=== Supplied records ===
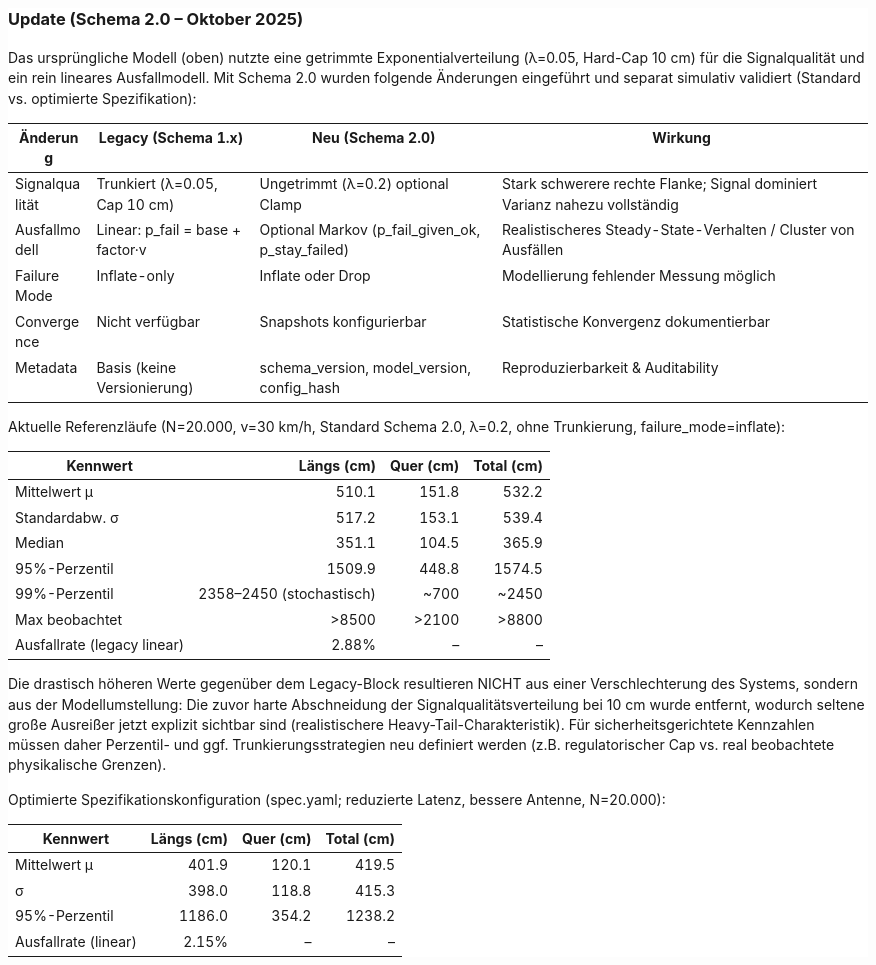 ### Update (Schema 2.0 – Oktober 2025)

Das ursprüngliche Modell (oben) nutzte eine getrimmte Exponentialverteilung (λ=0.05, Hard-Cap 10 cm) für die Signalqualität und ein rein lineares Ausfallmodell. Mit Schema 2.0 wurden folgende Änderungen eingeführt und separat simulativ validiert (Standard vs. optimierte Spezifikation):

| Änderung | Legacy (Schema 1.x) | Neu (Schema 2.0) | Wirkung |
|----------|---------------------|------------------|---------|
| Signalqualität | Trunkiert (λ=0.05, Cap 10 cm) | Ungetrimmt (λ=0.2) optional Clamp | Stark schwerere rechte Flanke; Signal dominiert Varianz nahezu vollständig |
| Ausfallmodell | Linear: p_fail = base + factor·v | Optional Markov (p_fail_given_ok, p_stay_failed) | Realistischeres Steady-State-Verhalten / Cluster von Ausfällen |
| Failure Mode | Inflate-only | Inflate oder Drop | Modellierung fehlender Messung möglich |
| Convergence | Nicht verfügbar | Snapshots konfigurierbar | Statistische Konvergenz dokumentierbar |
| Metadata | Basis (keine Versionierung) | schema_version, model_version, config_hash | Reproduzierbarkeit & Auditability |

Aktuelle Referenzläufe (N=20.000, v=30 km/h, Standard Schema 2.0, λ=0.2, ohne Trunkierung, failure_mode=inflate):

| Kennwert | Längs (cm) | Quer (cm) | Total (cm) |
|----------|-----------:|----------:|-----------:|
| Mittelwert μ | 510.1 | 151.8 | 532.2 |
| Standardabw. σ | 517.2 | 153.1 | 539.4 |
| Median | 351.1 | 104.5 | 365.9 |
| 95%-Perzentil | 1509.9 | 448.8 | 1574.5 |
| 99%-Perzentil | 2358–2450 (stochastisch) | ~700 | ~2450 |
| Max beobachtet | >8500 | >2100 | >8800 |
| Ausfallrate (legacy linear) | 2.88% | – | – |

Die drastisch höheren Werte gegenüber dem Legacy-Block resultieren NICHT aus einer Verschlechterung des Systems, sondern aus der Modellumstellung: Die zuvor harte Abschneidung der Signalqualitätsverteilung bei 10 cm wurde entfernt, wodurch seltene große Ausreißer jetzt explizit sichtbar sind (realistischere Heavy-Tail-Charakteristik). Für sicherheitsgerichtete Kennzahlen müssen daher Perzentil- und ggf. Trunkierungsstrategien neu definiert werden (z.B. regulatorischer Cap vs. real beobachtete physikalische Grenzen).

Optimierte Spezifikationskonfiguration (spec.yaml; reduzierte Latenz, bessere Antenne, N=20.000):

| Kennwert | Längs (cm) | Quer (cm) | Total (cm) |
|----------|-----------:|----------:|-----------:|
| Mittelwert μ | 401.9 | 120.1 | 419.5 |
| σ | 398.0 | 118.8 | 415.3 |
| 95%-Perzentil | 1186.0 | 354.2 | 1238.2 |
| Ausfallrate (linear) | 2.15% | – | – |
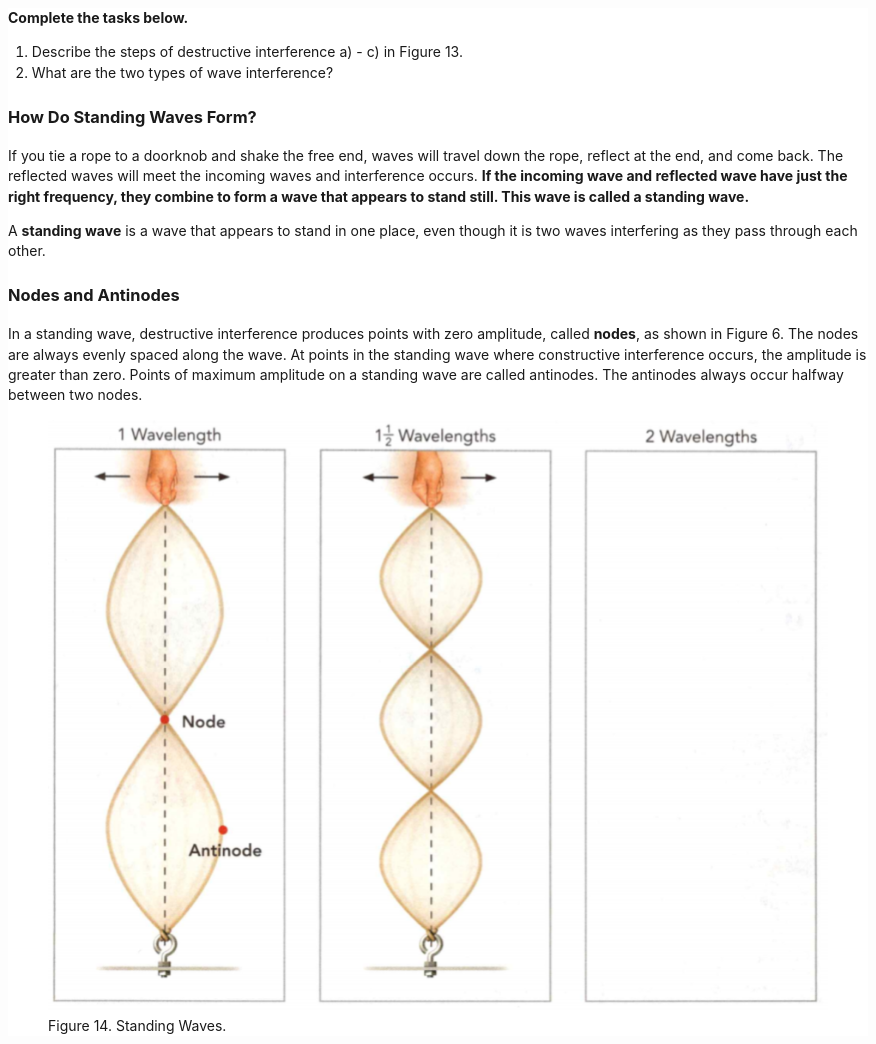 
**Complete the tasks below.** 

1. Describe the steps of destructive interference a) - c) in Figure 13.   
2. What are the two types of wave interference?

### How Do Standing Waves Form?  

If you tie a rope to a doorknob and shake the free end, waves will travel down
the rope, reflect at the end, and come back. The reflected waves will meet the
incoming waves and interference occurs. **If the incoming wave and reflected
wave have just the right frequency, they combine to form a wave that appears to
stand still. This wave is called a standing wave.** 

A **standing wave** is a wave that
appears to stand in one place, even though it is two waves interfering as they
pass through each other.

### Nodes and Antinodes 

In a standing wave, destructive interference produces points
with zero amplitude, called **nodes**, as shown in Figure 6. The nodes are always
evenly spaced along the wave. At points in the standing wave where constructive
interference occurs, the amplitude is greater than zero. Points of maximum
amplitude on a standing wave are called antinodes. The antinodes always occur
halfway between two nodes.

  <figure>
    <img src="fig14.png" alt="Figure 14"/>
    <figcaption>Figure 14. Standing Waves.</figcaption>
  </figure>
===
What to do: In the entries above, one line contains "Konvergenz dokumentierbar |" and another contains "linear) | 2.88% | – | – |". Reproduce exactly those two lines and the lines between them, nothing else.

Output for this exercise:
| Convergence | Nicht verfügbar | Snapshots konfigurierbar | Statistische Konvergenz dokumentierbar |
| Metadata | Basis (keine Versionierung) | schema_version, model_version, config_hash | Reproduzierbarkeit & Auditability |

Aktuelle Referenzläufe (N=20.000, v=30 km/h, Standard Schema 2.0, λ=0.2, ohne Trunkierung, failure_mode=inflate):

| Kennwert | Längs (cm) | Quer (cm) | Total (cm) |
|----------|-----------:|----------:|-----------:|
| Mittelwert μ | 510.1 | 151.8 | 532.2 |
| Standardabw. σ | 517.2 | 153.1 | 539.4 |
| Median | 351.1 | 104.5 | 365.9 |
| 95%-Perzentil | 1509.9 | 448.8 | 1574.5 |
| 99%-Perzentil | 2358–2450 (stochastisch) | ~700 | ~2450 |
| Max beobachtet | >8500 | >2100 | >8800 |
| Ausfallrate (legacy linear) | 2.88% | – | – |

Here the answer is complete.